I interviewed Professor Timothy Kelsey, Ph. D. from Pennsylvania State University. He is a professor of Agricultural Economics and is the State Program Leader for Economic and Community Development. He earned his Ph. D in Agricultural Economics from Michigan State University in 1989. He conducts research on a variety of economic development issues in Pennsylvania, including economic impacts of Marcellus Shale development, and local government. The interview will be presented in question and answer form. Professor Kelsey’s responses are paraphrased.
Q: Do you think Pennsylvania should adopt a severance tax?
A: I cannot provide an answer to this question because it would require me to take a policy position.
Q: What tactics are other states using to hold drilling companies accountable for indirect costs of fracking that would be helpful for Pennsylvania?

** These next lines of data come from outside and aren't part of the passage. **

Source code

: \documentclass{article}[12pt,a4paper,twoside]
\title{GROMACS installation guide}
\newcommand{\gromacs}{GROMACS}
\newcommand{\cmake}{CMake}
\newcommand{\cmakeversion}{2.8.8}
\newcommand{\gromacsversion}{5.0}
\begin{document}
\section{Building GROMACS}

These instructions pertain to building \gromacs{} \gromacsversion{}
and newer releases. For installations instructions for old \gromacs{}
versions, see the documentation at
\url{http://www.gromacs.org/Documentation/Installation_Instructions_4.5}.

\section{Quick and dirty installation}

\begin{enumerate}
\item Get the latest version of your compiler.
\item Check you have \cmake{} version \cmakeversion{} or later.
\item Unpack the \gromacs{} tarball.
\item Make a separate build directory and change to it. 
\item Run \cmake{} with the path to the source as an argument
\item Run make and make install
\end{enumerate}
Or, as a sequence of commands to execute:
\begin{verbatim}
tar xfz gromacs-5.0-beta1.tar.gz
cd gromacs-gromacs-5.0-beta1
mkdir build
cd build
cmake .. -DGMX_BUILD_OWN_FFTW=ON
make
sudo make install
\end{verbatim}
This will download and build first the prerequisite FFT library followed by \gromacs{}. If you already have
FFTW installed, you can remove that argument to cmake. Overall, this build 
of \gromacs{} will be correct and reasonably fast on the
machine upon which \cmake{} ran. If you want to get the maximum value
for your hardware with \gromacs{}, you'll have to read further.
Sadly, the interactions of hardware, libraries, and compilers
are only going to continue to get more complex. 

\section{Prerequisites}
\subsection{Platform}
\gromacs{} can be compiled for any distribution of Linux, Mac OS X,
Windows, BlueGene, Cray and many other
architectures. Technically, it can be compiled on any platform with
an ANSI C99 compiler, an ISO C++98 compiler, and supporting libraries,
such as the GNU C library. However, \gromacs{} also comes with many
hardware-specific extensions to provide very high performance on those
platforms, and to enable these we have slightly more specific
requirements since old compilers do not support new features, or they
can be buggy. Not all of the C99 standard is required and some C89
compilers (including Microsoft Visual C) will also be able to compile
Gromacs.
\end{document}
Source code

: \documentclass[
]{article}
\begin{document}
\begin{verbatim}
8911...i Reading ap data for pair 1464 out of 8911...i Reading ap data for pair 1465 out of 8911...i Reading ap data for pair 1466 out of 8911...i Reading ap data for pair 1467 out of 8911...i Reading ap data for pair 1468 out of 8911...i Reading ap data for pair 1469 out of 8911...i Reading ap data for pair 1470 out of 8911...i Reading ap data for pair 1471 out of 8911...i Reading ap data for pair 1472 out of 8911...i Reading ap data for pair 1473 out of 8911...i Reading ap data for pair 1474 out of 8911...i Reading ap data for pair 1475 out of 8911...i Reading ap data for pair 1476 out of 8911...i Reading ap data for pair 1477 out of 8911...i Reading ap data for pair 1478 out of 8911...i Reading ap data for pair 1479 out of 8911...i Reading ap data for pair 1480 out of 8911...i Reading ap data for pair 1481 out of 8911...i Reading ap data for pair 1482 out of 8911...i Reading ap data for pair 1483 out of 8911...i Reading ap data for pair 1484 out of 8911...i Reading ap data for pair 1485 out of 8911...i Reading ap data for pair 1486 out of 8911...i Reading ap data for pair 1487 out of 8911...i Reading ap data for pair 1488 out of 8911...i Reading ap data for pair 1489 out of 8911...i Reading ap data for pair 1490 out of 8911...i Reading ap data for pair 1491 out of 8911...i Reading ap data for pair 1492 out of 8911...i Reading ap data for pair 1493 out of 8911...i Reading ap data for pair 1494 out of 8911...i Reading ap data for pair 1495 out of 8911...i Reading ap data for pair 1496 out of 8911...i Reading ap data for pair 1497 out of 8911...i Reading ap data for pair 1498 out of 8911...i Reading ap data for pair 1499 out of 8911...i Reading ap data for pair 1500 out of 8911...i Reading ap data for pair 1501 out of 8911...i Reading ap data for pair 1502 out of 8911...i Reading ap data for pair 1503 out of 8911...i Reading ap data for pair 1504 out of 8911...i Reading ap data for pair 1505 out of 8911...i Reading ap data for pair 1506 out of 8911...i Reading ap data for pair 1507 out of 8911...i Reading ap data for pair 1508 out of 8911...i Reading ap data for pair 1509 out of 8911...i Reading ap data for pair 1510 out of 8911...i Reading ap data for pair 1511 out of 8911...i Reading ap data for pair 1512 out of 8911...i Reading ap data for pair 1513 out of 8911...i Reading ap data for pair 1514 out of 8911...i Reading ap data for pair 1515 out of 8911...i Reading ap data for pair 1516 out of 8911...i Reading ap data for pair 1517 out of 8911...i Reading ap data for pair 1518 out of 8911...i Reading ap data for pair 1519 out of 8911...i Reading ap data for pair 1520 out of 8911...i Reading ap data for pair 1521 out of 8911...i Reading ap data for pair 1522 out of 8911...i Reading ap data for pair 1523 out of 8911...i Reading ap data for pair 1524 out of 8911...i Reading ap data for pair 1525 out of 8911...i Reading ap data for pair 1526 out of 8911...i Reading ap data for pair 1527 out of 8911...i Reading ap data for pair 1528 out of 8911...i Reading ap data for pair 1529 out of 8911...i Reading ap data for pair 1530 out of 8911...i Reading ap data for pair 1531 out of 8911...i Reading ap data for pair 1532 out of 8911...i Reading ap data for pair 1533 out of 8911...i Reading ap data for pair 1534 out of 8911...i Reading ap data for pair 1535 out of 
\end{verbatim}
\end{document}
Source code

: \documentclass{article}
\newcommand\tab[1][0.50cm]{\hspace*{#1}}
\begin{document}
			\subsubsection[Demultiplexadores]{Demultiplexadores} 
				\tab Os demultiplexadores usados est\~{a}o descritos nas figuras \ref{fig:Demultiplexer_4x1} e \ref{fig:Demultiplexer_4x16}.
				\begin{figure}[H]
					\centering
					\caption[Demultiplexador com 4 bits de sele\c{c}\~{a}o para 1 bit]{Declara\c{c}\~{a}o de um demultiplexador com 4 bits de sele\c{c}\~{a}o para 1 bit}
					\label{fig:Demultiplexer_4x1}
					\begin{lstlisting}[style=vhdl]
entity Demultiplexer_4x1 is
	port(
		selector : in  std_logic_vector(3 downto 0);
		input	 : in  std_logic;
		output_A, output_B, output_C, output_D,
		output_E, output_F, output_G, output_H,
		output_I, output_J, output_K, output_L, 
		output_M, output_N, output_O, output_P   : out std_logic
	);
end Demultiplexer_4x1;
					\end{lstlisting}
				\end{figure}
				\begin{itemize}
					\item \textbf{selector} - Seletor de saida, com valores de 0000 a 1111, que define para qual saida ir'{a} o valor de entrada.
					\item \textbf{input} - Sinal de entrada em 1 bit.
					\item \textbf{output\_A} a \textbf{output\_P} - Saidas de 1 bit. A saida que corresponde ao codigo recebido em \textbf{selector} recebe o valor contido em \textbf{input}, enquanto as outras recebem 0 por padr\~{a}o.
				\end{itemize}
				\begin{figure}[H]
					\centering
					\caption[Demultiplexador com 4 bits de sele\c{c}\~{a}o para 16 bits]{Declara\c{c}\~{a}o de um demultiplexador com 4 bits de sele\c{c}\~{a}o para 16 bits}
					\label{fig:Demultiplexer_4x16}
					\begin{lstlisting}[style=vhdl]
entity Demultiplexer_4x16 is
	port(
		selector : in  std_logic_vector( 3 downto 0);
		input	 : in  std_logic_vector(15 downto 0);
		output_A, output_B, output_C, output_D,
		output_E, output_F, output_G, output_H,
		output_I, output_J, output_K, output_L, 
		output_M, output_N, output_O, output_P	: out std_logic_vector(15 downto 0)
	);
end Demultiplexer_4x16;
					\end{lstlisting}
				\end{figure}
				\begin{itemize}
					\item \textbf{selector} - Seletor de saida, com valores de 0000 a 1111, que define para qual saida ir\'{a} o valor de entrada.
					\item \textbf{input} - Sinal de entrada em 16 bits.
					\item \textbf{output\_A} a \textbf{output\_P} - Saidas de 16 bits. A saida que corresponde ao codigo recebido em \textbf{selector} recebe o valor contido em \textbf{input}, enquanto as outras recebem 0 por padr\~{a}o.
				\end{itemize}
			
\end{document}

A: Other states have severance taxes and use those dollars to ensure there is money to restore drilling sites if there are future issues. Dollars from severance tax collections are also used to help focus infrastructure development and help with public costs of development.
Q: What should people living near fracking sites do to minimize damages and other potential costs?
A: There is a range of things that can be done. For people who are leasing their land, it is important to specify in the lease agreement they want environmental protection. Environmental protection is not guaranteed unless the leaser requests it in the lease agreement. Leasers can also limit surface access to drillers; the leasers can allow horizontal drilling to occur, but they can deny companies surface access, which has a bigger impact on day-to-day use of the land. I highly recommend that leasers have their water tested before drilling starts. State law says if degradation is found, the drilling company is responsible for paying the cost of damage. This law only applies if there is a pretest to show what the condition of the water was before drilling started. The pretest can then be compared to a test of the water after drilling occurred, which would provide evidence to prove the contamination came from fracking activity.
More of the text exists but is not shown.